Charles William "Will" Parker 1896-1916
The Salvation Army helped families with no future in England to immigrate to places throughout Canada and other countries. The Parker family were the first of two families to arrive. They had Lot #2. The family received about 22 acres. 2 1/2 acres was cleared with a modest dwelling, well, outhouse & fruit trees on it, 2 ½ acres partially cleared and the remainder not. Will’s mother, Sarah burst into tears upon discovery she would have to fit her family of 9 into a tiny house consisting of one large room and 2 small bedrooms.
An old log cabin was donated behind Lots 5 & 6 for the Coombs Colonist children to attend school in. Will at age 14 did not attend. He immediately went to work alongside his father farming their land and farming for other Colonists as well. His father was also logging in the area, helping to build the railway linking Parksville to Port Alberni and Will would work with him. Will also hunted and fished to help feed the family.
Will’s father, John found it difficult to find the money to make the low repayments the Salvation Army required. After about 1 1/2 years on the property in Coombs, he could not see continued employment to care for his family. A golf course and hotel were being planned for Qualicum Beach and move to there seemed a good choice. In early
1912 John Parker bought 40 acres from the E&N Railway, located on present day Parker Road. This original home burned down August 4, 1914 - the day the Great War started. The family lived in 3 tents provided by the Jones Family of Arrowsmith Farms while their log house was being rebuilt. The house remained in the family until 1956.

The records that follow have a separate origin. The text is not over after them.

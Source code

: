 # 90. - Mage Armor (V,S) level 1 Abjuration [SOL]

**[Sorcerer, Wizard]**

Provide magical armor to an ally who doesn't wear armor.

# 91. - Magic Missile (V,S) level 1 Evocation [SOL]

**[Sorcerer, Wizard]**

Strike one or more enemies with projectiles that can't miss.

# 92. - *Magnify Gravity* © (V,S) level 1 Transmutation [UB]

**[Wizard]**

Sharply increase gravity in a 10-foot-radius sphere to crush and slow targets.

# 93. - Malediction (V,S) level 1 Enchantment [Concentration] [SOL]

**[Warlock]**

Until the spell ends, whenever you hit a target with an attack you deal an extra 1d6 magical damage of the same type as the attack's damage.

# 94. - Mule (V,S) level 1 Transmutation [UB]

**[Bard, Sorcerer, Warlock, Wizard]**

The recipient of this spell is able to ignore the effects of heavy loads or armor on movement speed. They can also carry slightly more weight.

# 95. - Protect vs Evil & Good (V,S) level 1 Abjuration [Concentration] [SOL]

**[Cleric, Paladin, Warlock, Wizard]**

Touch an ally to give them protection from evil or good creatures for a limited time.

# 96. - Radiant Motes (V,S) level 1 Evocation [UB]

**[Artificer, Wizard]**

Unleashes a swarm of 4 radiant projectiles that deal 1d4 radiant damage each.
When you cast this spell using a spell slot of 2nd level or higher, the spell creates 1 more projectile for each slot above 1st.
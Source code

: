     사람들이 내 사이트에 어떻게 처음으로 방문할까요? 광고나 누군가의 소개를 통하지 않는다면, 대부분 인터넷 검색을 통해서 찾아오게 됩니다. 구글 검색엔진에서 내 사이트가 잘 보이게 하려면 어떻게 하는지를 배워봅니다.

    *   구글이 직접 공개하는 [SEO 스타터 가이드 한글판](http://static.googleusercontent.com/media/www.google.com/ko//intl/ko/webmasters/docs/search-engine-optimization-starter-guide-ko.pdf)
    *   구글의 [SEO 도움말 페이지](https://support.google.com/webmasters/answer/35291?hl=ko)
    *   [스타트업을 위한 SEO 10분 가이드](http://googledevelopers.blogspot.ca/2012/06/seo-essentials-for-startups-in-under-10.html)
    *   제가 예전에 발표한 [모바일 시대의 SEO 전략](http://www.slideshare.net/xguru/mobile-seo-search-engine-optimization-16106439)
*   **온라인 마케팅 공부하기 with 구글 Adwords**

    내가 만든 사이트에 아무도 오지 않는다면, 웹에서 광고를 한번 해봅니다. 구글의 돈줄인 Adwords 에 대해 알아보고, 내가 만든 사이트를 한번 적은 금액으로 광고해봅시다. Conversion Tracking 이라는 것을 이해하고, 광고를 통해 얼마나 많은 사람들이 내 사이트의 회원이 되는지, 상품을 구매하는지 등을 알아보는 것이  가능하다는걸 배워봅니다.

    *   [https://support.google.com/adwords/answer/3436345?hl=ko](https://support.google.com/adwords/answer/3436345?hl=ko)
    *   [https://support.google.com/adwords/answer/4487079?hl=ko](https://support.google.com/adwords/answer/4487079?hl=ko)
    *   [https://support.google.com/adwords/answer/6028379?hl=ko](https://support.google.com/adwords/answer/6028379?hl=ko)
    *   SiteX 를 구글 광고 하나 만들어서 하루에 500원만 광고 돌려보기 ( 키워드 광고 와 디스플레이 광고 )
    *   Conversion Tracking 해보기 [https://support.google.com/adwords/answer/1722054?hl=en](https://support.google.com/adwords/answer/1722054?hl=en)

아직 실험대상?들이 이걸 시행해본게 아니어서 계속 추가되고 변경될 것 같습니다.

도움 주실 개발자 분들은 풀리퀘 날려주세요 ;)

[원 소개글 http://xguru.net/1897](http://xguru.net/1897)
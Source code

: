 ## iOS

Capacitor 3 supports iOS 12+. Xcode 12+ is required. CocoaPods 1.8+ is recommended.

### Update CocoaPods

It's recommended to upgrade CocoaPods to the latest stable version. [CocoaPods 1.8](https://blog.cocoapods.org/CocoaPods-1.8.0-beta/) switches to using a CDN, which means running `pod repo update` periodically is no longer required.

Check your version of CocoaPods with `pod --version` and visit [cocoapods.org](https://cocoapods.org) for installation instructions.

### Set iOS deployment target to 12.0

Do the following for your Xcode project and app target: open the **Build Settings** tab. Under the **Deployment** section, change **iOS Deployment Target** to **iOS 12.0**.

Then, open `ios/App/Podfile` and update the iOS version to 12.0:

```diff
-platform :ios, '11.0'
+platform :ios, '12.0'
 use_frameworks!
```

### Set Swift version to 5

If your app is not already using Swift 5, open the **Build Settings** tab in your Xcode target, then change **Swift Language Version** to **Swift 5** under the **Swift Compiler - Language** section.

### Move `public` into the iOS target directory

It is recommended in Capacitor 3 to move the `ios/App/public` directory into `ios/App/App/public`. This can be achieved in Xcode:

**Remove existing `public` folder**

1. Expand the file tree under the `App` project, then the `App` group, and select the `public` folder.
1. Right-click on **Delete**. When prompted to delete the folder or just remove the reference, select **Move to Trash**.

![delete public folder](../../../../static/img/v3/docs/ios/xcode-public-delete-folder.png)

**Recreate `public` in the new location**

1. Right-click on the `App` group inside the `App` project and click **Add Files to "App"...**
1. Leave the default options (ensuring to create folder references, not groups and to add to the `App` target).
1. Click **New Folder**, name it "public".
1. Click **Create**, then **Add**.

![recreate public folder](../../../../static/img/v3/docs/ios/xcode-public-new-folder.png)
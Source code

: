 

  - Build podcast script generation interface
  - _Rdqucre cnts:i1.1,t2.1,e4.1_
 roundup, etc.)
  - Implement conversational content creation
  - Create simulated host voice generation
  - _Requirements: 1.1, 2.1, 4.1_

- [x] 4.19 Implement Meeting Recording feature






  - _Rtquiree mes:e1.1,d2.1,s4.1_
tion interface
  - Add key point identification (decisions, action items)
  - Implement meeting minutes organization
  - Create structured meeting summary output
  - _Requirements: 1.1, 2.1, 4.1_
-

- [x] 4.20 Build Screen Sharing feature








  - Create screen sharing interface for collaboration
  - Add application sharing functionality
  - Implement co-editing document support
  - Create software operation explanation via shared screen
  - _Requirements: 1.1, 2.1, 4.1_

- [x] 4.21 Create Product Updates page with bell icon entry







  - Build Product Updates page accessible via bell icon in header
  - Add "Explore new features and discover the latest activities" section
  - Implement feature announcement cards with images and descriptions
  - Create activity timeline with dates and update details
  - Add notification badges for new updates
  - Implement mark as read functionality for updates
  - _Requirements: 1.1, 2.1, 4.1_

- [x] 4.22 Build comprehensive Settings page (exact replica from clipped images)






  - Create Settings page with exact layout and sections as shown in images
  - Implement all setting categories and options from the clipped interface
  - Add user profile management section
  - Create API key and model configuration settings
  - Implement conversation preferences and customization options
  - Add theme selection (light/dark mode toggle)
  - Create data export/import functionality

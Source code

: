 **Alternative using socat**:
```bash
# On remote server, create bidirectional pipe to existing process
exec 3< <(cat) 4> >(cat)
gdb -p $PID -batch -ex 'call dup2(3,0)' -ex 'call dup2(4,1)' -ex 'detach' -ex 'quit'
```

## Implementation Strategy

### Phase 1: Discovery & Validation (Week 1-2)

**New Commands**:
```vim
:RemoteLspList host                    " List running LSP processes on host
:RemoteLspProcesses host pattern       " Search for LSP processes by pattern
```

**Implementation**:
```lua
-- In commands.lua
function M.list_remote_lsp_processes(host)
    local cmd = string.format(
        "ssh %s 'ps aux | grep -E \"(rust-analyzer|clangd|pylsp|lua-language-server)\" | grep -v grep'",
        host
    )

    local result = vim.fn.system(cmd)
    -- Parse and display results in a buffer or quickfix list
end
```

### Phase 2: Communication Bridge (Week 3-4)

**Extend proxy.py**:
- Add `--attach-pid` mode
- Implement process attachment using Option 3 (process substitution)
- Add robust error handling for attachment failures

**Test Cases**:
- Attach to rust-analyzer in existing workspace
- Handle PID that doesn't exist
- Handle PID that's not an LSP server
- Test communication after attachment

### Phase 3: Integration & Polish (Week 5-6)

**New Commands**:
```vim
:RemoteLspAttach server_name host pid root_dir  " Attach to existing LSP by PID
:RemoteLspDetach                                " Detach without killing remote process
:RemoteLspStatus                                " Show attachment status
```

Will's attestation papers were signed January 17, 1915 in Quebec. He had actually signed up September 11, 1914 in Vancouver. He sailed with the 23rd Battalion, Canadian Infantry, Canadian Over-Seas Expeditionary Force on the SS Missanabie February 23, 1915. From there he was stationed at Shorncliffe for further training and was transferred to the 14th Battalion in May 1915.
From Shorncliffe Will was sent to the “theatre of war” June 15, 1915. In April he was wounded slightly in the hand, caused by a premature explosion of rifle grenade.
In his letter home to his younger brother Ted, dated August 4, 1916 Will mentions ordinary things like dreaming of venison dinner, friends, and wished that Frank , his younger brother had not signed up and been sent overseas. He also mentioned that the front is not a very healthy place at the best of time. He
thought the war might be over soon. The letter was written in the trenches somewhere in France, near Courcellette, in one of the earlier Battles of the Somme on September 9, 1916 where Will was KILLED IN ACTION. His body was not recovered.
Charles W. Parker 1915
John and Sarah Parker and children 1914
In 2005 I happened to meet a gentleman named Bert Topliffe. Bert’s family had arrived in the Coombs Colony in 1911 and took up Lot #11. Bert told me he knew Will’s father, John, very well. He remembers being at John's house on Parker Road and seeing a gun hanging over the door. John told him the gun belonged to Will, who had died in the war in 1916. John said he hung the gun over the door the day he was notified Will had died and it had stayed there ever since.
If you attend the Remembrance Day Service at the Parksville Cenotaph this year, please pause a moment to remember Will whose name you will see there. Will's youngest brother was my grandfather, Fred Parker.